2. Whilst admitting the restriction on the suit land the Defendant denied the Plaintiffs claim and averred that the restriction was placed to protect the interests of the public as the suit land is earmarked for public use. It denied allocating the land to the Plaintiff. Further it averred that the suit is defective, incompetent and an abuse of the process of the Court. The jurisdiction of the Court is denied on the ground that the Plaintiff should have filed a judicial review to challenge the decision of the National Liaison Committee and the District Liaison Committee. The Court was urged to strike out the Plaintiff’s suit on that account.
3. At the hearing the Plaintiff informed that Court that she is duly registered owner of the suit land. she produced a copy of the title registered in her name on the 5/1/93. On the 2/11/1990 she was issued with a letter of allotment for LOC7 /GAKOIGO/1388/1 for a tenure of 99 years with effect from 1/11/1990 at Maragua Market of Kigumo Division. The plot was allocated by the Plot allocation committee under Min No. 4/88 at its meeting held on 22/7/88. On the 30/12/92 a lease for LOC7/GAKOIGO/1388/69 was issued in her name paving way for the registration of the title dated 5/1/1993.
4. That in 2012 she found out that the Defendant has registered a restriction on the suit land on 13/2/12 vide a letter to the Land Registrar dated 7/2/2011 alleging that the title could have been fraudulently acquired. Shocked by this development she wrote a letter on 20/3/12 to the council asking them to remove the restriction. On the 4/4/2012 her lawyers on record Messrs J N Mbuthia & Company wrote another letter to the Town Clerk of Maragua demanding the removal of the restriction within 14 days or legal action would commence against the Defendant thereafter. On the 16/4/2012 vide the Town Clerk, the Defendant responded and advised the Plaintiff to liaise with the National Liaison Committee and appeal the decision of the District Liaison committee. She testified that she did not receive any summons to appear before the committee nor participated in any of their proceedings. She stated that she had no knowledge that the suit land is public utility plot. She stated that the suit land is adjacent to other public utility plots. She stated that though her husband was the Clerk to the County Council of Muranga, the restriction was placed after he left office. She stated that her husband was not involved in any misdeed in respect to the allocation of the suit land to her. The suit land was signed by the then Clerk of Muranga County Council, namely PM Njoroge.

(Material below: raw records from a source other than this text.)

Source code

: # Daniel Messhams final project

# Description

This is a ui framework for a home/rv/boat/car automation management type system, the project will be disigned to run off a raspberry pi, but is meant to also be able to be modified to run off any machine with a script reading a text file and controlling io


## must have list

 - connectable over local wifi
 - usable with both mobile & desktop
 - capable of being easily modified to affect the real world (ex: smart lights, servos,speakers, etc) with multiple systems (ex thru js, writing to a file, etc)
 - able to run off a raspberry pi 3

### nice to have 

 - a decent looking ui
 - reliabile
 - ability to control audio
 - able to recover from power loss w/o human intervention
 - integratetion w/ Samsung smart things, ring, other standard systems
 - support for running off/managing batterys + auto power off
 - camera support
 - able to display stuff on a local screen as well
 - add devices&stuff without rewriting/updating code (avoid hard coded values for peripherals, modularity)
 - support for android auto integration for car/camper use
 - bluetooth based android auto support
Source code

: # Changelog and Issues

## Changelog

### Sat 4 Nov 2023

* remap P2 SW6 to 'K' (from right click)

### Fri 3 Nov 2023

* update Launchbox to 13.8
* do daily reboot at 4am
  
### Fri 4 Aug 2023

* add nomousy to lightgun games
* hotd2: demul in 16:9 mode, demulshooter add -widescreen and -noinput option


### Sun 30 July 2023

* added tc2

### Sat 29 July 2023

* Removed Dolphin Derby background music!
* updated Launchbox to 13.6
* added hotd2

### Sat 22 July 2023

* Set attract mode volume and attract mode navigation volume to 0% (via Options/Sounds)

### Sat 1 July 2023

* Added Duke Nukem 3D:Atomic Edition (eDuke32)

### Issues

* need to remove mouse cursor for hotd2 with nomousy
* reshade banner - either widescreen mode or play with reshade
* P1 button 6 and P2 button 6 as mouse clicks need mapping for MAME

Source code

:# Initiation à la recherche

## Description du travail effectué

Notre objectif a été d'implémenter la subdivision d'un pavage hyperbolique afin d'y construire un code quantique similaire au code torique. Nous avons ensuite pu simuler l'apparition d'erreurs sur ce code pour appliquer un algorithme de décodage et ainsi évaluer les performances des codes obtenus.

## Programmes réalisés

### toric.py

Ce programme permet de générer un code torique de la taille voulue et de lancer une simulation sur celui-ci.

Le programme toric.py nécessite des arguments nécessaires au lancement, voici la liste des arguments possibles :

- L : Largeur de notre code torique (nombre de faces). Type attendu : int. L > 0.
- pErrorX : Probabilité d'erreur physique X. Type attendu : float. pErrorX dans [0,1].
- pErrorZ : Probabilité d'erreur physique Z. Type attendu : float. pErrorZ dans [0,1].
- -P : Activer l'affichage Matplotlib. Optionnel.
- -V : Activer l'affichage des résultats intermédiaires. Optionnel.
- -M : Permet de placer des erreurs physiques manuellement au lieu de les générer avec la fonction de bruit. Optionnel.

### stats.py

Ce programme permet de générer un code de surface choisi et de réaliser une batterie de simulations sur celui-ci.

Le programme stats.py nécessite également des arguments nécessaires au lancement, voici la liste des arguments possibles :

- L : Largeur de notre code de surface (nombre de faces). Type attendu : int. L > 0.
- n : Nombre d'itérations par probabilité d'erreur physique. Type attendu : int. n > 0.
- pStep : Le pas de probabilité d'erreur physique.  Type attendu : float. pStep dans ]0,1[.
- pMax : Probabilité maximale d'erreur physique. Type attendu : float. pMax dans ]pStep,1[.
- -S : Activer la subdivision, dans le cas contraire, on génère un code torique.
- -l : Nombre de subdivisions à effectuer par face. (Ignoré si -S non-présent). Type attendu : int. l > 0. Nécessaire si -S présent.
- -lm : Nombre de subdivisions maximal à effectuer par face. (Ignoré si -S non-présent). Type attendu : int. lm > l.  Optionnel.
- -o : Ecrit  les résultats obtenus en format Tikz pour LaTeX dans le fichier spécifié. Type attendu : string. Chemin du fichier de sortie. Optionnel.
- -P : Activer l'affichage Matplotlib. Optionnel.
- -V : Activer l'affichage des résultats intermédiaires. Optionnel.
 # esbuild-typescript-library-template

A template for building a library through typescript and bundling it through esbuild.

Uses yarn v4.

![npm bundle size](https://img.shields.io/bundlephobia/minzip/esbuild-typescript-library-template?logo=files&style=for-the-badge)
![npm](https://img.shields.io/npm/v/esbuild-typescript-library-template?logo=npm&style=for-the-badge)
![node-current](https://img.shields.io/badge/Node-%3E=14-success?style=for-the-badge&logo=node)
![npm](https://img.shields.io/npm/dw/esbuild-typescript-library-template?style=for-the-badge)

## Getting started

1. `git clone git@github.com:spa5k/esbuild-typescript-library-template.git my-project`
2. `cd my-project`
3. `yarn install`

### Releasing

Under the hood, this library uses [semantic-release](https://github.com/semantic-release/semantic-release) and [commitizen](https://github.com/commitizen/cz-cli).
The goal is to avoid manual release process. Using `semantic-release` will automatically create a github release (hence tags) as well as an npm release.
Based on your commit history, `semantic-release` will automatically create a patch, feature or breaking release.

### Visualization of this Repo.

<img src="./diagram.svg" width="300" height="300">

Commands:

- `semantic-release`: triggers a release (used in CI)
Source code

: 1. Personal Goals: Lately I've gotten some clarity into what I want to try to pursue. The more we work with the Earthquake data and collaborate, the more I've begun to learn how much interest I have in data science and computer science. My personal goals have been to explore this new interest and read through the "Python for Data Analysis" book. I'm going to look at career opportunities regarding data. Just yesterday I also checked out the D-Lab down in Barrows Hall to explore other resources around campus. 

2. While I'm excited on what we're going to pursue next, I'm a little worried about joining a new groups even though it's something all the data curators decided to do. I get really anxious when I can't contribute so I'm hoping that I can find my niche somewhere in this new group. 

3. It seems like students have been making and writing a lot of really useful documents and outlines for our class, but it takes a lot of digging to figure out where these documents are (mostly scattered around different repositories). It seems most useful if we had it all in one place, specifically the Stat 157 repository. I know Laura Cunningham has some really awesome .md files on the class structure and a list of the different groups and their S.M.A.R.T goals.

5. Further she stated that the issue between the Salvation Army Church and the council regarding repossession of the original land did not involve her as that happened way back in 1974 and had no knowledge of the same. She further clarified that the allotment letter described the plot as LOC7 /GAKOIGO/1388/1 but the lease and the title bear LOC7 /GAKOIGO/1388/69. She stated that the letter of allotment could have mistakenly referred to the suit as LOC7 /GAKOIGO/1388/1 instead of LOC7 /GAKOIGO/1388/69.
6. The Defendants Advocate on record did not call any witness and relied entirely on its pleadings and the list of documents dated 9/8/12.
7. The parties elected to file written submissions which I have read and considered.
8. As to whether the Court has jurisdiction to hear the matter, the Plaintiff submitted that the issue in the suit relates to the acquisition of the suit land by the Plaintiff which is outside the purview of the mandate of the Liaison Committees. The defence case that the Plaintiff should have filed a Judicial Review is unfounded. That the said committee has no jurisdiction to determine issues relating to the suit land.
9. Has the Defendant proved fraud? It is the case of the Plaintiff that none has been proved as envisaged by section 26 of the Registered Land Act, 2012. She submitted that the Plaintiff acquired the suit land lawfully from the County Council of Murang’a then.
10. The Defendant submitted that the allotment letter and the lease refer to two different land reference numbers; LOC7 /GAKOIGO/1388/1 and LOC7 /GAKOIGO/1388/69 respectively. It is the Defendants case that the Plaintiff was allocated LOC7 /GAKOIGO/1388/1 but given a title for LOC7 /GAKOIGO/1388/69 and on that account lies the fraud as the Defendant does not have documents of allotment in respect of LOC7 /GAKOIGO/1388/69.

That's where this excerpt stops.